Over the last few days we’ve seen one former Clinton aide and acolyte after another come out of the woodwork to defend yet another Clinton from yet another series of scandals.
It’s like a tired, awful syndicated series that’s been cancelled but just won’t go away.
In one corner, it was Lanny Davis being methodically taken apart by Fox News’s Chris Wallace. In another corner was the Ragin’ Cajun, James Carville, whining about “cockamamie right wing talking points” being responsible for this story. (The New York Times is well known, of course, for writing its stories based on right-wing talking points.) And what would Old Home Week be without the man Jon Stewart once pounded to dust, the always classy Paul Begala, insisting that voters “do not give a sh*t. They do not even give a fart” about the story that Mrs. Clinton set up a private email account while she was Secretary of State. If those three weren’t enough, there was the right-wing-hit-man-turned-left-wing-hit-man, David Brock, appearing on MSNBC’s Morning Joe to defend Mrs. Clinton.

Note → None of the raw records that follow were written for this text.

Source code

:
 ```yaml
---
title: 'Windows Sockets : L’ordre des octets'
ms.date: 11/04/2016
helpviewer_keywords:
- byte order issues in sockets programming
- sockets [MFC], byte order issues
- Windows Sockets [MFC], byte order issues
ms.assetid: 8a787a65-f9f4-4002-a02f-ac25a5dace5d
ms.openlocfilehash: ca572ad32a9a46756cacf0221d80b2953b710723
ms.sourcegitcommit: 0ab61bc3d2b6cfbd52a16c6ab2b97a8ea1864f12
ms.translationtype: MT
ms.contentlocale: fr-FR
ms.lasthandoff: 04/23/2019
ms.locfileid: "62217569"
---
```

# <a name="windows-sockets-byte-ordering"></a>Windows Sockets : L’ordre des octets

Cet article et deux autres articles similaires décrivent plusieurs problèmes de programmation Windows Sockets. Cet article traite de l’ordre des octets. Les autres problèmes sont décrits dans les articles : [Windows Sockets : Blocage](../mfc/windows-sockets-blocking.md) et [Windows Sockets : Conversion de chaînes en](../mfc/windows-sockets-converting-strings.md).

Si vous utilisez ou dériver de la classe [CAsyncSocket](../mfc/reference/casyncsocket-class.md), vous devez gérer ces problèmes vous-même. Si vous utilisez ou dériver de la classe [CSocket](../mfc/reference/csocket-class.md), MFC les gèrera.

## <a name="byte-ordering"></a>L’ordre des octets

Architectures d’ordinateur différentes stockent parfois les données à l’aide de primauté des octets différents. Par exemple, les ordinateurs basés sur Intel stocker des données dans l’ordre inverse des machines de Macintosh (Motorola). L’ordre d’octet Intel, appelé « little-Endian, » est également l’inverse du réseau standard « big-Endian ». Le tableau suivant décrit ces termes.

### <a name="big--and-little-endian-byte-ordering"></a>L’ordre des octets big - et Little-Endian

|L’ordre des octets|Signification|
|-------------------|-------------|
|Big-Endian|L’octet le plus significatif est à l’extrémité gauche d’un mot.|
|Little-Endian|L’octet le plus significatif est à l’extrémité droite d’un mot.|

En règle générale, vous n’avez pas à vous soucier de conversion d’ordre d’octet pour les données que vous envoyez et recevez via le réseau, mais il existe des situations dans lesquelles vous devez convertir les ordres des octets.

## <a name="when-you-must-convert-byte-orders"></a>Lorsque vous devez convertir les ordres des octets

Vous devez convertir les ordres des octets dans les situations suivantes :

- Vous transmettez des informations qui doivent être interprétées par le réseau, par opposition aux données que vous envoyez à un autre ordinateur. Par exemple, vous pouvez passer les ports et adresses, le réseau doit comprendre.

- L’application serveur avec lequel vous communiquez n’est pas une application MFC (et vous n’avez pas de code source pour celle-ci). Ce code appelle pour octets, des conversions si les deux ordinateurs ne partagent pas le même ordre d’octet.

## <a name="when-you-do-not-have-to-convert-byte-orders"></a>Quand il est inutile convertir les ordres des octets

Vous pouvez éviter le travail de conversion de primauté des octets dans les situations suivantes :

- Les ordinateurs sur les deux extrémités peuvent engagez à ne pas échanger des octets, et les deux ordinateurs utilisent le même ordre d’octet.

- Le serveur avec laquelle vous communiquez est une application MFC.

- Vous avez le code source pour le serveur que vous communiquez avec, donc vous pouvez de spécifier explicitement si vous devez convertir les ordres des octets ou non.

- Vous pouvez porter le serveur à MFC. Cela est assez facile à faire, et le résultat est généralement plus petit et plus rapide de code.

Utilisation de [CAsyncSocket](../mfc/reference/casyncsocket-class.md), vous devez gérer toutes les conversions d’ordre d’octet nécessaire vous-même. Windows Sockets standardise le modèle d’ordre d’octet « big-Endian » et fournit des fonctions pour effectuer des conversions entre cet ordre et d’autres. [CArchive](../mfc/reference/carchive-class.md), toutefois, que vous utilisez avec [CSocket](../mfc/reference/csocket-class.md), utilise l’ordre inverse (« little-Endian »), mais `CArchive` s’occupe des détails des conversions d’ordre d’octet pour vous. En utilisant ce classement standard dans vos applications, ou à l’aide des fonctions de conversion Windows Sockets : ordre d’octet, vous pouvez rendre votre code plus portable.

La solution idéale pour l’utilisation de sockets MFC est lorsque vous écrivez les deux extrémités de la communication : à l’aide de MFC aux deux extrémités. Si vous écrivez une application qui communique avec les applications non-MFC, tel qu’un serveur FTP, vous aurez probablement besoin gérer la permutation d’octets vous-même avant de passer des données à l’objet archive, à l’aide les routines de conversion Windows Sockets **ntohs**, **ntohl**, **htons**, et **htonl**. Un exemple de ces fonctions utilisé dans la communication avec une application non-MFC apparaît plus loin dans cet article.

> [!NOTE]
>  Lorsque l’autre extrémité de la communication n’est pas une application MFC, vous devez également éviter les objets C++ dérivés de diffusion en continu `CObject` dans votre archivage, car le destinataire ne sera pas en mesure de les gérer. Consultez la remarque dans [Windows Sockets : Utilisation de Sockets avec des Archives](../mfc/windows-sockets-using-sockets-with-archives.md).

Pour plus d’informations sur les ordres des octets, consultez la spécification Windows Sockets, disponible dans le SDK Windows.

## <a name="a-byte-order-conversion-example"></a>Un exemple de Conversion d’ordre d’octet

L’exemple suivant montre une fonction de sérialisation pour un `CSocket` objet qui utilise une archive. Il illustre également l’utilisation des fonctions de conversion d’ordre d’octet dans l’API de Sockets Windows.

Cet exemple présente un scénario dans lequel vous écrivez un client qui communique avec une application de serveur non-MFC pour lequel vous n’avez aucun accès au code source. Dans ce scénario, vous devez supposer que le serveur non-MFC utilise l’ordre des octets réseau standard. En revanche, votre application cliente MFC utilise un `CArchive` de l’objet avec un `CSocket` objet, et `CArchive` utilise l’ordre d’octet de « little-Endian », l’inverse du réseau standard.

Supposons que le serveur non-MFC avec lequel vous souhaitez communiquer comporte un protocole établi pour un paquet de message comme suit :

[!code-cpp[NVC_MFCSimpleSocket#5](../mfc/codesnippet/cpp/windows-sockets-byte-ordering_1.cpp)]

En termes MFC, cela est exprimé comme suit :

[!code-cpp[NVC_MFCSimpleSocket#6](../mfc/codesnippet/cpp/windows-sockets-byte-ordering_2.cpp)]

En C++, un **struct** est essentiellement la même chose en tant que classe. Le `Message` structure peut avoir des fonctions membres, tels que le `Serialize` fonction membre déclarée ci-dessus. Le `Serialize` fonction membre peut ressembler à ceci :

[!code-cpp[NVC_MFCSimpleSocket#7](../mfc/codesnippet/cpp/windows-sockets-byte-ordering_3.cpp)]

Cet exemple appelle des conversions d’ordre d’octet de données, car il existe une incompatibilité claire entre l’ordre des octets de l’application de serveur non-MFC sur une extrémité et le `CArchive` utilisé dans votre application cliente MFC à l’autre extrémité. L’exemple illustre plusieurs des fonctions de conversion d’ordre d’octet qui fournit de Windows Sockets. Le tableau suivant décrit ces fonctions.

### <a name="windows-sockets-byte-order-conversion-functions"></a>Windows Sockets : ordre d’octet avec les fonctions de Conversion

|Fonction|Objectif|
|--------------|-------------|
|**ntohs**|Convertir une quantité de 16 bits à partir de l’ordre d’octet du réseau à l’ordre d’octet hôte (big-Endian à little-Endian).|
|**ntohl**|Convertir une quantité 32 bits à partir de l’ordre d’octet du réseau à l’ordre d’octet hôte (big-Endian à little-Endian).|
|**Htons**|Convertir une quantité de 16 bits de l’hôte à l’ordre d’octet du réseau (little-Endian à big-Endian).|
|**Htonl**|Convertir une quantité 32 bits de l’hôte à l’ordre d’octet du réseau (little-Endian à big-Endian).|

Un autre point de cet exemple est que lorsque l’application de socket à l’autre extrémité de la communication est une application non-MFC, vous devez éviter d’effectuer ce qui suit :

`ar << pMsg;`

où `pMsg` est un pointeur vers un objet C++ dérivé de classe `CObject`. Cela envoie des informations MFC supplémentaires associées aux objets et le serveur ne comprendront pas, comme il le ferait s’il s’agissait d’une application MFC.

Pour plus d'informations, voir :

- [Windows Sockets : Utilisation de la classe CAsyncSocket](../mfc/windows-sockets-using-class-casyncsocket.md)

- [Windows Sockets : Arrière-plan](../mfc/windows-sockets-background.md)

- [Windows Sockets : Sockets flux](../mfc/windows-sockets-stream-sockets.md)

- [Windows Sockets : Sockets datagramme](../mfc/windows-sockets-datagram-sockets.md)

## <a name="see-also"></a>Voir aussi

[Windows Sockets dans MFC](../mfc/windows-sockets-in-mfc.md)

Watching these men react like trained seals is pathetic, causing a wave of Clinton Fatigue to once again wash over America. But it’s also poignant, at least to this degree: The Clintons have a long history of pulling people, including some undoubtedly decent people, into their orbit–and once having done so, sending them out to defend the Clintons’ various and sundry corruptions. And that, in turn, has a corrupting effect on the Clintons’ defenders. By that I don’t mean they become personal corrupt. But they often do become intellectually corrupt. If you think that judgment is too harsh, I’d urge you to watch Mr. Davis, an intelligent man, get all tripped up in his effort to defend what Mrs. Clinton did. (His inability to explain why setting up a personal email account would be preferable to having a government email account is almost painful.)
Messrs. Davis, Carville, Begala, and Brock begin with a supposition: The Clintons must be defended at all costs, regardless of the facts, come what may. Doing that for some people would be easy; doing it for Hillary and Bill Clinton is impossible. Their entire political lives have involved crossing ethical lines and destroying their opponents. Eventually, though, they end up destroying their defenders as well.